Next week, you will start developing NLP models to classify positive and negative tweets. You will use the NLTK twitter samples dataset.

**Twitter Samples dataset documentation**

These samples of Tweets (or 'status updates') were collected from the
Twitter Streaming and REST APIs. Each file consists of
line-separated JSON-formatted tweets, i.e. one Tweet per line. For a
detailed description of the JSON fields in a Tweet, see
https://dev.twitter.com/overview/api/tweets.

Any use of this data is subject to the Twitter Developer Agreement and
Developer Policy:
https://dev.twitter.com/overview/terms/agreement-and-policy.

These were collected in July 2015 by searching against the following strings:

positive_tweets.json

    ':-)', ':)', ';)', ':o)', ':]', ':3', ':c)', ':>', '=]', '8)', '=)', ':}',
    ':^)', ':-D', ':D', '8-D', '8D', 'x-D', 'xD', 'X-D', 'XD', '=-D', '=D',
    '=-3', '=3', ':-))', ":'-)", ":')", ':*', ':^*', '>:P', ':-P', ':P', 'X-P',
    'x-p', 'xp', 'XP', ':-p', ':p', '=p', ':-b', ':b', '>:)', '>;)', '>:-)',
    '<3'
    }

negative_tweets.json

    ':L', ':-/', '>:/', ':S', '>:[', ':@', ':-(', ':[', ':-||', '=L', ':<',
    ':-[', ':-<', '=\\', '=/', '>:(', ':(', '>.<', ":'-(", ":'(", ':\\', ':-c',
    ':c', ':{', '>:\\', ';('

Before developing sentiment analysis models on this dataset, you need to be able to process tweets.
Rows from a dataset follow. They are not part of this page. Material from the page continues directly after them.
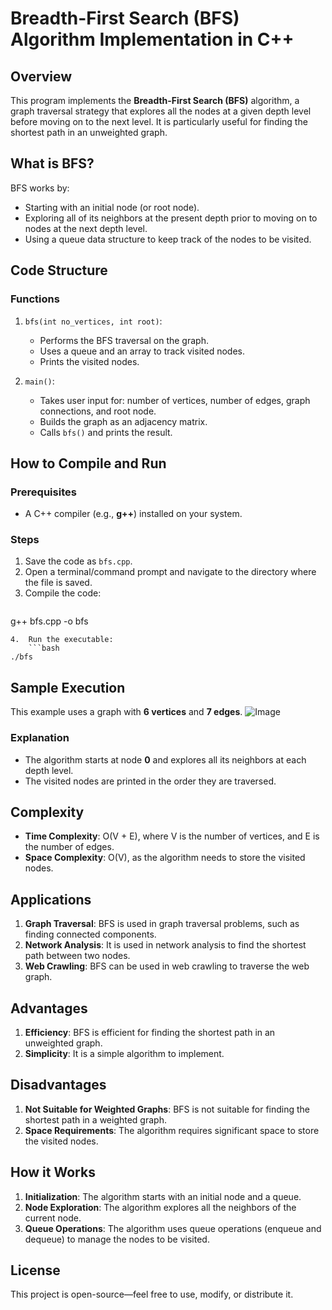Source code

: # Breadth-First Search (BFS) Algorithm Implementation in C++

## Overview

This program implements the **Breadth-First Search (BFS)** algorithm, a graph traversal strategy that explores all the nodes at a given depth level before moving on to the next level. It is particularly useful for finding the shortest path in an unweighted graph.

## What is BFS?

BFS works by:

*   Starting with an initial node (or root node).
*   Exploring all of its neighbors at the present depth prior to moving on to nodes at the next depth level.
*   Using a queue data structure to keep track of the nodes to be visited.

## Code Structure

### Functions

1.  `bfs(int no_vertices, int root)`:
    *   Performs the BFS traversal on the graph.
    *   Uses a queue and an array to track visited nodes.
    *   Prints the visited nodes.

2.  `main()`:
    *   Takes user input for: number of vertices, number of edges, graph connections, and root node.
    *   Builds the graph as an adjacency matrix.
    *   Calls `bfs()` and prints the result.

## How to Compile and Run

### Prerequisites

*   A C++ compiler (e.g., **g++**) installed on your system.

### Steps

1.  Save the code as `bfs.cpp`.
2.  Open a terminal/command prompt and navigate to the directory where the file is saved.
3.  Compile the code:
    ```bash
g++ bfs.cpp -o bfs
```
4.  Run the executable:
    ```bash
./bfs
```

## Sample Execution

This example uses a graph with **6 vertices** and **7 edges**.
![Image](https://github.com/user-attachments/assets/501a46bc-47d5-43ed-8df7-69e0181ebdad)
### Explanation

*   The algorithm starts at node **0** and explores all its neighbors at each depth level.
*   The visited nodes are printed in the order they are traversed.

## Complexity

*   **Time Complexity**: O(V + E), where V is the number of vertices, and E is the number of edges.
*   **Space Complexity**: O(V), as the algorithm needs to store the visited nodes.

## Applications

1.  **Graph Traversal**: BFS is used in graph traversal problems, such as finding connected components.
2.  **Network Analysis**: It is used in network analysis to find the shortest path between two nodes.
3.  **Web Crawling**: BFS can be used in web crawling to traverse the web graph.

## Advantages

1.  **Efficiency**: BFS is efficient for finding the shortest path in an unweighted graph.
2.  **Simplicity**: It is a simple algorithm to implement.

## Disadvantages

1.  **Not Suitable for Weighted Graphs**: BFS is not suitable for finding the shortest path in a weighted graph.
2.  **Space Requirements**: The algorithm requires significant space to store the visited nodes.

## How it Works

1.  **Initialization**: The algorithm starts with an initial node and a queue.
2.  **Node Exploration**: The algorithm explores all the neighbors of the current node.
3.  **Queue Operations**: The algorithm uses queue operations (enqueue and dequeue) to manage the nodes to be visited.

## License

This project is open-source—feel free to use, modify, or distribute it.
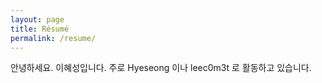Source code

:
 ```yaml
---
layout: page
title: Résumé
permalink: /resume/
---
```


안녕하세요. 이혜성입니다.  주로 Hyeseong 이나 leec0m3t 로 활동하고 있습니다.
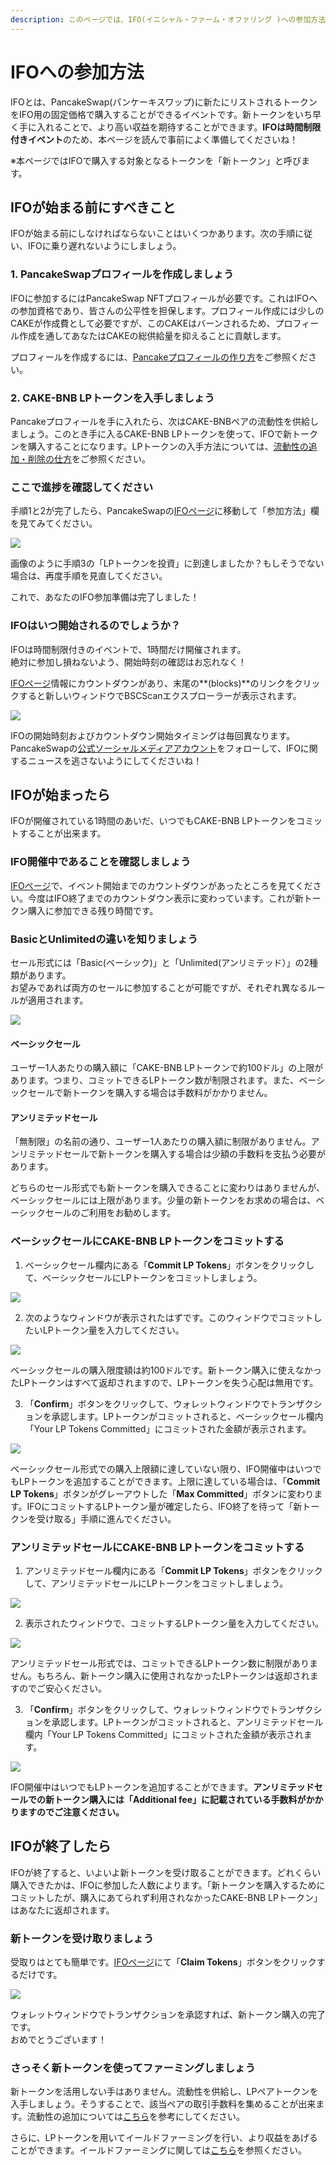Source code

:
 ```yaml
---
description: このページでは、IFO(イニシャル・ファーム・オファリング )への参加方法を説明します。
---
```


# IFOへの参加方法

IFOとは、PancakeSwap\(パンケーキスワップ\)に新たにリストされるトークンをIFO用の固定価格で購入することができるイベントです。新トークンをいち早く手に入れることで、より高い収益を期待することができます。**IFOは時間制限付きイベント**のため、本ページを読んで事前によく準備してくださいね！ 

※本ページではIFOで購入する対象となるトークンを「新トークン」と呼びます。

## IFOが始まる前にすべきこと <a id="before-the-ifo"></a>

 IFOが始まる前にしなければならないことはいくつかあります。次の手順に従い、IFOに乗り遅れないようにしましょう。 

### 1. PancakeSwapプロフィールを作成しましょう <a id="create-your-pancakeswap-profile"></a>

IFOに参加するにはPancakeSwap NFTプロフィールが必要です。これはIFOへの参加資格であり、皆さんの公平性を担保します。プロフィール作成には少しのCAKEが作成費として必要ですが、このCAKEはバーンされるため、プロフィール作成を通してあなたはCAKEの総供給量を抑えることに貢献します。

プロフィールを作成するには、[Pancakeプロフィールの作り方](https://docs.pancakeswap.finance/get-started/profile-guide)をご参照ください。

### 2. CAKE-BNB LPトークンを入手しましょう

Pancakeプロフィールを手に入れたら、次はCAKE-BNBペアの流動性を供給しましょう。このとき手に入るCAKE-BNB LPトークンを使って、IFOで新トークンを購入することになります。LPトークンの入手方法については、[流動性の追加・削除の仕方](https://docs.pancakeswap.finance/v/japanese/get-started/how-to-add-remove-liquidity)をご参照ください。

### ここで進捗を確認してください <a id="check-on-your-progress"></a>

手順1と2が完了したら、PancakeSwapの[IFOページ](https://pancakeswap.finance/ifo)に移動して「参加方法」欄を見てみてください。 

![](../.gitbook/assets/image%20%28116%29.png)

画像のように手順3の「LPトークンを投資」に到達しましたか？もしそうでない場合は、再度手順を見直してください。

これで、あなたのIFO参加準備は完了しました！

### **IFOはいつ開始されるのでしょうか？**

IFOは時間制限付きのイベントで、1時間だけ開催されます。  
絶対に参加し損ねないよう、開始時刻の確認はお忘れなく！

[IFOページ](https://pancakeswap.finance/ifo)情報にカウントダウンがあり、末尾の**\(blocks\)**のリンクをクリックすると新しいウィンドウでBSCScanエクスプローラーが表示されます。

![](../.gitbook/assets/image%20%28103%29.png)

IFOの開始時刻およびカウントダウン開始タイミングは毎回異なります。PancakeSwapの[公式ソーシャルメディアアカウント](https://docs.pancakeswap.finance/v/japanese/contact-us/telegram)をフォローして、IFOに関するニュースを逃さないようにしてくださいね！

## **IFOが始まったら** <a id="once-the-ifo-is-live"></a>

IFOが開催されている1時間のあいだ、いつでもCAKE-BNB LPトークンをコミットすることが出来ます。

### IFO開催中であることを確認しましょう <a id="checking-the-ifo-is-live"></a>

[IFOページ](https://pancakeswap.finance/ifo)で、イベント開始までのカウントダウンがあったところを見てください。今度はIFO終了までのカウントダウン表示に変わっています。これが新トークン購入に参加できる残り時間です。

### **BasicとUnlimitedの違いを知りましょう** <a id="which-type-of-sale-should-i-choose-basic-or-unlimited"></a>

セール形式には「Basic\(ベーシック\)」と「Unlimited\(アンリミテッド）」の2種類があります。  
お望みであれば両方のセールに参加することが可能ですが、それぞれ異なるルールが適用されます。

![](https://gblobscdn.gitbook.com/assets%2F-MHREX7DHcljbY5IkjgJ%2F-M_sb-dek5u5Z9Kg-nNX%2F-M_u-crtBkGBQoGvkd-m%2Fimage.png?alt=media&token=607efb40-743e-4788-a503-83bef043095f)

#### ベーシックセール

ユーザー1人あたりの購入額に「CAKE-BNB LPトークンで約100ドル」の上限があります。つまり、コミットできるLPトークン数が制限されます。また、ベーシックセールで新トークンを購入する場合は手数料がかかりません。

#### **アンリミテッドセール** <a id="unlimited-sale"></a>

「無制限」の名前の通り、ユーザー1人あたりの購入額に制限がありません。アンリミテッドセールで新トークンを購入する場合は少額の手数料を支払う必要があります。

どちらのセール形式でも新トークンを購入できることに変わりはありませんが、ベーシックセールには上限があります。少量の新トークンをお求めの場合は、ベーシックセールのご利用をお勧めします。



### **ベーシックセールにCAKE-BNB LPトークンをコミットする** <a id="committing-tokens-to-the-basic-sale"></a>

1. ベーシックセール欄内にある「**Commit LP Tokens**」ボタンをクリックして、ベーシックセールにLPトークンをコミットしましょう。

![](https://lh6.googleusercontent.com/RsQaoFoDpcE1YJgCp4KXRYG5zea1XRm-7pPqQpxA97i7D_sn_lmDfJB8WeH4fkH_2Gs76mnJq2xKVfuQKGaDZGLIXTxru8wYP2Yykmc1V4S8QCZGnZ9-FpudtcD2Jt1kMTsd7g2h)

2. 次のようなウィンドウが表示されたはずです。このウィンドウでコミットしたいLPトークン量を入力してください。

![](https://lh5.googleusercontent.com/yzrcq53uIbk2EoVqXXDyAWlVAp998_IAhCCQMlxi0fh8dI15hBcJNls2oO4SckaPtmmaNFatWJm4f9BOUH-fhIf6KsaQv3h32nqPmAroVBEY3SedB0WVTep9B88Za_Ez6ZVRu6eK)

ベーシックセールの購入限度額は約100ドルです。新トークン購入に使えなかったLPトークンはすべて返却されますので、LPトークンを失う心配は無用です。

3. 「**Confirm**」ボタンをクリックして、ウォレットウィンドウでトランザクションを承認します。LPトークンがコミットされると、ベーシックセール欄内「Your LP Tokens Committed」にコミットされた金額が表示されます。

![](https://lh5.googleusercontent.com/LL-9EVpUQlDIbIrZzwmgfYpRHpq1AolDhML9rZGSafBhM_7GfV-sw9ZQqL4Tn4j6JIyTGxkU-K7S2Z23WItu_GafnSZHb3fI9hzlwGKTS17aLOZdrU5iHfXvedBzaI-Q8weHSF6Q)

ベーシックセール形式での購入上限額に達していない限り、IFO開催中はいつでもLPトークンを追加することができます。上限に達している場合は、「**Commit LP Tokens**」ボタンがグレーアウトした「**Max Committed**」ボタンに変わります。IFOにコミットするLPトークン量が確定したら、IFO終了を待って「新トークンを受け取る」手順に進んでください。



### **アンリミテッドセールにCAKE-BNB LPトークンをコミットする** <a id="committing-lp-tokens-to-the-unlimited-sale"></a>

1. アンリミテッドセール欄内にある「**Commit LP Tokens**」ボタンをクリックして、アンリミテッドセールにLPトークンをコミットしましょう。

![](https://lh6.googleusercontent.com/RsQaoFoDpcE1YJgCp4KXRYG5zea1XRm-7pPqQpxA97i7D_sn_lmDfJB8WeH4fkH_2Gs76mnJq2xKVfuQKGaDZGLIXTxru8wYP2Yykmc1V4S8QCZGnZ9-FpudtcD2Jt1kMTsd7g2h)

2. 表示されたウィンドウで、コミットするLPトークン量を入力してください。

![](https://lh6.googleusercontent.com/LFn-zETI5pwPko-YmsaAK8nH7U3YGhFJXuiDONWeUh6lw0cCH1xPf6wOSbxy-dzd0DEjz-AtxcnzXyuft8U9RdbgXzNNlAfYaoNvl4XqaTr2d8JoPLUaijKkjdSQvQEYMiYSmqhD)

アンリミテッドセール形式では、コミットできるLPトークン数に制限がありません。もちろん、新トークン購入に使用されなかったLPトークンは返却されますのでご安心ください。

3. 「**Confirm**」ボタンをクリックして、ウォレットウィンドウでトランザクションを承認します。LPトークンがコミットされると、アンリミテッドセール欄内「Your LP Tokens Committed」にコミットされた金額が表示されます。

![](https://lh3.googleusercontent.com/1k5gjysitCJPDNFXFYJXrFHVGHIEPvfVrSe_Aa0JuRx3D6txXJgjJFO9-or6E-1yeXacfclpGpiUm8ckDcm2ETWGpOTqtK8tT95rVT0UHlvcoYB54Gwapp3mRkz6yg69vg25qWwx)

IFO開催中はいつでもLPトークンを追加することができます。**アンリミテッドセールでの新トークン購入には「Additional fee」に記載されている手数料がかかりますのでご注意ください。**

## IFOが終了したら <a id="after-the-ifo-has-ended"></a>

IFOが終了すると、いよいよ新トークンを受け取ることができます。どれくらい購入できたかは、IFOに参加した人数によります。「新トークンを購入するためにコミットしたが、購入にあてられず利用されなかったCAKE-BNB LPトークン」はあなたに返却されます。

### 新トークン**を受け取りましょう** <a id="collecting-your-new-tokens"></a>

受取りはとても簡単です。[IFOページ](https://pancakeswap.finance/ifo)にて「**Claim Tokens**」ボタンをクリックするだけです。

![](https://lh6.googleusercontent.com/c97z4DkFT3i2Orj-5gg0mX7IV7OLdPuaXIJi85iMCeLKT0VJM0mF8i8X6Ux4sEOSE3WRCJfeQsNPadIbYDcxC5EUCYlurZHXtfONBi0NHIa1falU7d8FkEap-1AgyfI1T6ouxlKQ)

ウォレットウィンドウでトランザクションを承認すれば、新トークン購入の完了です。  
おめでとうございます！

### さっそく新トークンを使ってファーミングしましょう <a id="using-your-new-tokens-in-farms"></a>

新トークンを活用しない手はありません。流動性を供給し、LPペアトークンを入手しましょう。そうすることで、該当ペアの取引手数料を集めることが出来ます。流動性の追加については[こちら](https://docs.pancakeswap.finance/v/japanese/get-started/how-to-add-remove-liquidity)を参考にしてください。

さらに、LPトークンを用いてイールドファーミングを行い、より収益をあげることができます。イールドファーミングに関しては[こちら](https://docs.pancakeswap.finance/v/japanese/products/yield-farming)を参照ください。

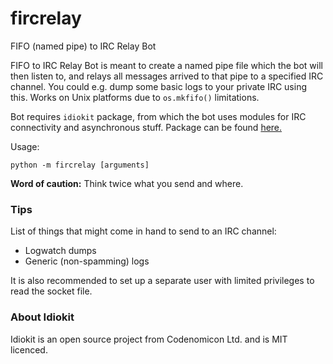 # fircrelay
FIFO (named pipe) to IRC Relay Bot

FIFO to IRC Relay Bot is meant to create a named pipe file which the bot will then listen to, and relays all messages arrived to that pipe to a specified IRC channel. You could e.g. dump some basic logs to your private IRC using this. Works on Unix platforms due to ```os.mkfifo()``` limitations.

Bot requires ```idiokit``` package, from which the bot uses modules for IRC connectivity and asynchronous stuff. Package can be found [here.](https://github.com/abusesa/idiokit/)

Usage:

    python -m fircrelay [arguments]

**Word of caution:** Think twice what you send and where.

### Tips

List of things that might come in hand to send to an IRC channel:

* Logwatch dumps
* Generic (non-spamming) logs

It is also recommended to set up a separate user with limited privileges to read the socket file.

### About Idiokit

Idiokit is an open source project from Codenomicon Ltd. and is MIT licenced.

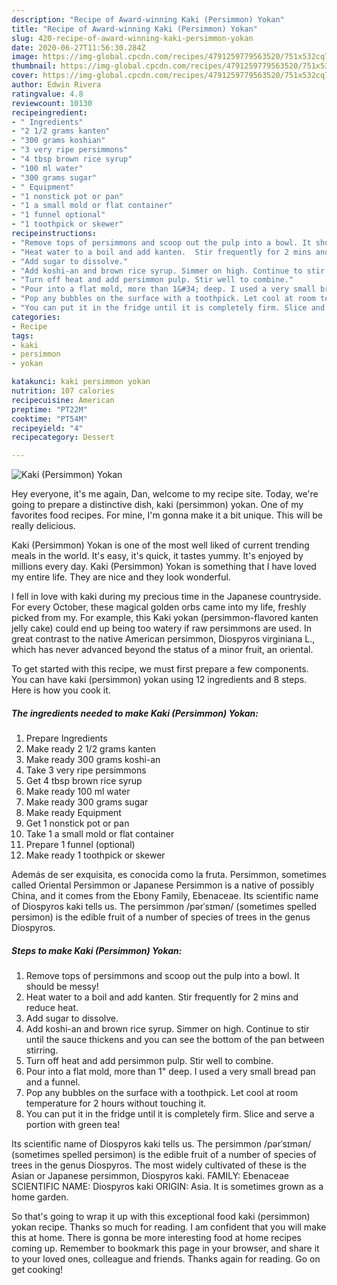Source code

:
 ```yaml
---
description: "Recipe of Award-winning Kaki (Persimmon) Yokan"
title: "Recipe of Award-winning Kaki (Persimmon) Yokan"
slug: 420-recipe-of-award-winning-kaki-persimmon-yokan
date: 2020-06-27T11:56:30.284Z
image: https://img-global.cpcdn.com/recipes/4791259779563520/751x532cq70/kaki-persimmon-yokan-recipe-main-photo.jpg
thumbnail: https://img-global.cpcdn.com/recipes/4791259779563520/751x532cq70/kaki-persimmon-yokan-recipe-main-photo.jpg
cover: https://img-global.cpcdn.com/recipes/4791259779563520/751x532cq70/kaki-persimmon-yokan-recipe-main-photo.jpg
author: Edwin Rivera
ratingvalue: 4.8
reviewcount: 10130
recipeingredient:
- " Ingredients"
- "2 1/2 grams kanten"
- "300 grams koshian"
- "3 very ripe persimmons"
- "4 tbsp brown rice syrup"
- "100 ml water"
- "300 grams sugar"
- " Equipment"
- "1 nonstick pot or pan"
- "1 a small mold or flat container"
- "1 funnel optional"
- "1 toothpick or skewer"
recipeinstructions:
- "Remove tops of persimmons and scoop out the pulp into a bowl. It should be messy!"
- "Heat water to a boil and add kanten.  Stir frequently for 2 mins and reduce heat."
- "Add sugar to dissolve."
- "Add koshi-an and brown rice syrup. Simmer on high. Continue to stir until the sauce thickens and you can see the bottom of the pan between stirring."
- "Turn off heat and add persimmon pulp. Stir well to combine."
- "Pour into a flat mold, more than 1&#34; deep. I used a very small bread pan and a funnel."
- "Pop any bubbles on the surface with a toothpick. Let cool at room temperature for 2 hours without touching it."
- "You can put it in the fridge until it is completely firm. Slice and serve a portion with green tea!"
categories:
- Recipe
tags:
- kaki
- persimmon
- yokan

katakunci: kaki persimmon yokan 
nutrition: 107 calories
recipecuisine: American
preptime: "PT22M"
cooktime: "PT54M"
recipeyield: "4"
recipecategory: Dessert

---
```



![Kaki (Persimmon) Yokan](https://img-global.cpcdn.com/recipes/4791259779563520/751x532cq70/kaki-persimmon-yokan-recipe-main-photo.jpg)

Hey everyone, it's me again, Dan, welcome to my recipe site. Today, we're going to prepare a distinctive dish, kaki (persimmon) yokan. One of my favorites food recipes. For mine, I'm gonna make it a bit unique. This will be really delicious.

Kaki (Persimmon) Yokan is one of the most well liked of current trending meals in the world. It's easy, it's quick, it tastes yummy. It's enjoyed by millions every day. Kaki (Persimmon) Yokan is something that I have loved my entire life. They are nice and they look wonderful.

I fell in love with kaki during my precious time in the Japanese countryside. For every October, these magical golden orbs came into my life, freshly picked from my. For example, this Kaki yokan (persimmon-flavored kanten jelly cake) could end up being too watery if raw persimmons are used. In great contrast to the native American persimmon, Diospyros virginiana L., which has never advanced beyond the status of a minor fruit, an oriental.


To get started with this recipe, we must first prepare a few components. You can have kaki (persimmon) yokan using 12 ingredients and 8 steps. Here is how you cook it.

<!--inarticleads1-->

##### The ingredients needed to make Kaki (Persimmon) Yokan:

1. Prepare  Ingredients
1. Make ready 2 1/2 grams kanten
1. Make ready 300 grams koshi-an
1. Take 3 very ripe persimmons
1. Get 4 tbsp brown rice syrup
1. Make ready 100 ml water
1. Make ready 300 grams sugar
1. Make ready  Equipment
1. Get 1 nonstick pot or pan
1. Take 1 a small mold or flat container
1. Prepare 1 funnel (optional)
1. Make ready 1 toothpick or skewer


Además de ser exquisita, es conocida como la fruta. Persimmon, sometimes called Oriental Persimmon or Japanese Persimmon is a native of possibly China, and it comes from the Ebony Family, Ebenaceae. Its scientific name of Diospyros kaki tells us. The persimmon /pərˈsɪmən/ (sometimes spelled persimon) is the edible fruit of a number of species of trees in the genus Diospyros. 

<!--inarticleads2-->

##### Steps to make Kaki (Persimmon) Yokan:

1. Remove tops of persimmons and scoop out the pulp into a bowl. It should be messy!
1. Heat water to a boil and add kanten.  Stir frequently for 2 mins and reduce heat.
1. Add sugar to dissolve.
1. Add koshi-an and brown rice syrup. Simmer on high. Continue to stir until the sauce thickens and you can see the bottom of the pan between stirring.
1. Turn off heat and add persimmon pulp. Stir well to combine.
1. Pour into a flat mold, more than 1&#34; deep. I used a very small bread pan and a funnel.
1. Pop any bubbles on the surface with a toothpick. Let cool at room temperature for 2 hours without touching it.
1. You can put it in the fridge until it is completely firm. Slice and serve a portion with green tea!


Its scientific name of Diospyros kaki tells us. The persimmon /pərˈsɪmən/ (sometimes spelled persimon) is the edible fruit of a number of species of trees in the genus Diospyros. The most widely cultivated of these is the Asian or Japanese persimmon, Diospyros kaki. FAMILY: Ebenaceae SCIENTIFIC NAME: Diospyros kaki ORIGIN: Asia. It is sometimes grown as a home garden. 

So that's going to wrap it up with this exceptional food kaki (persimmon) yokan recipe. Thanks so much for reading. I am confident that you will make this at home. There is gonna be more interesting food at home recipes coming up. Remember to bookmark this page in your browser, and share it to your loved ones, colleague and friends. Thanks again for reading. Go on get cooking!
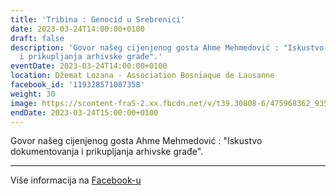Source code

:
 ```yaml
---
title: 'Tribina : Genocid u Srebrenici'
date: 2023-03-24T14:00:00+0100
draft: false
description: 'Govor našeg cijenjenog gosta Ahme Mehmedović : "Iskustvo dokumentovanja
  i prikupljanja arhivske građe".'
eventDate: 2023-03-24T14:00:00+0100
location: Džemat Lozana - Association Bosniaque de Lausanne
facebook_id: '119328571087358'
weight: 30
image: https://scontent-fra5-2.xx.fbcdn.net/v/t39.30808-6/475968362_935496025377664_1254503329331924344_n.jpg?_nc_cat=109&ccb=1-7&_nc_sid=9e60e4&_nc_eui2=AeEtZyMoUn-_HjJSg_I8u4dobA8NjYqTBQFsDw2NipMFAeKPoRbmxEZ73Xn1iLY_rX3AeZRKchQPmh-BEPnUKras&_nc_ohc=B10_JNOhKeEQ7kNvwHBekZV&_nc_oc=Adnr37c2OMLagKZ1KON6nngBVZ_KM8Qt6LkvMjUzMNKJaWti5VPvGB53CHvxj3GXRPc&_nc_zt=23&_nc_ht=scontent-fra5-2.xx&edm=ABTKTjYEAAAA&_nc_gid=FaZe0IOjiJNNHV9Id45ROg&oh=00_AfLrbyhT7uCEx5CWVl9UJHV9_S1TaNk817H9KwfSW9i4vQ&oe=681F4047
endDate: 2023-03-24T15:00:00+0100
---
```


Govor našeg cijenjenog gosta Ahme Mehmedović : "Iskustvo dokumentovanja i prikupljanja arhivske građe".

---

Više informacija na [Facebook-u](https://facebook.com/events/119328571087358)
This is what you will learn in this datalab.

In [2]:
import nltk
from nltk.corpus import twitter_samples
import random
import re

In [3]:
nltk.download('twitter_samples')

[nltk_data] Downloading package twitter_samples to
[nltk_data]     C:\Users\neilr\AppData\Roaming\nltk_data...
[nltk_data]   Package twitter_samples is already up-to-date!


True

In [4]:
# select the set of positive and negative tweets
all_positive_tweets = twitter_samples.strings('positive_tweets.json')
all_negative_tweets = twitter_samples.strings('negative_tweets.json')

**Task 1: Start with a simple EDA on the dataset.**

- What is the data type of `all_positive_tweets` and `all_negative_tweets`
- What is the data type of a tweet entry
- How many tweets are there in each class
- Print a single tweet from each class

In [5]:
print('Number of positive tweets: ', len(all_positive_tweets))
print('Number of negative tweets: ', len(all_negative_tweets))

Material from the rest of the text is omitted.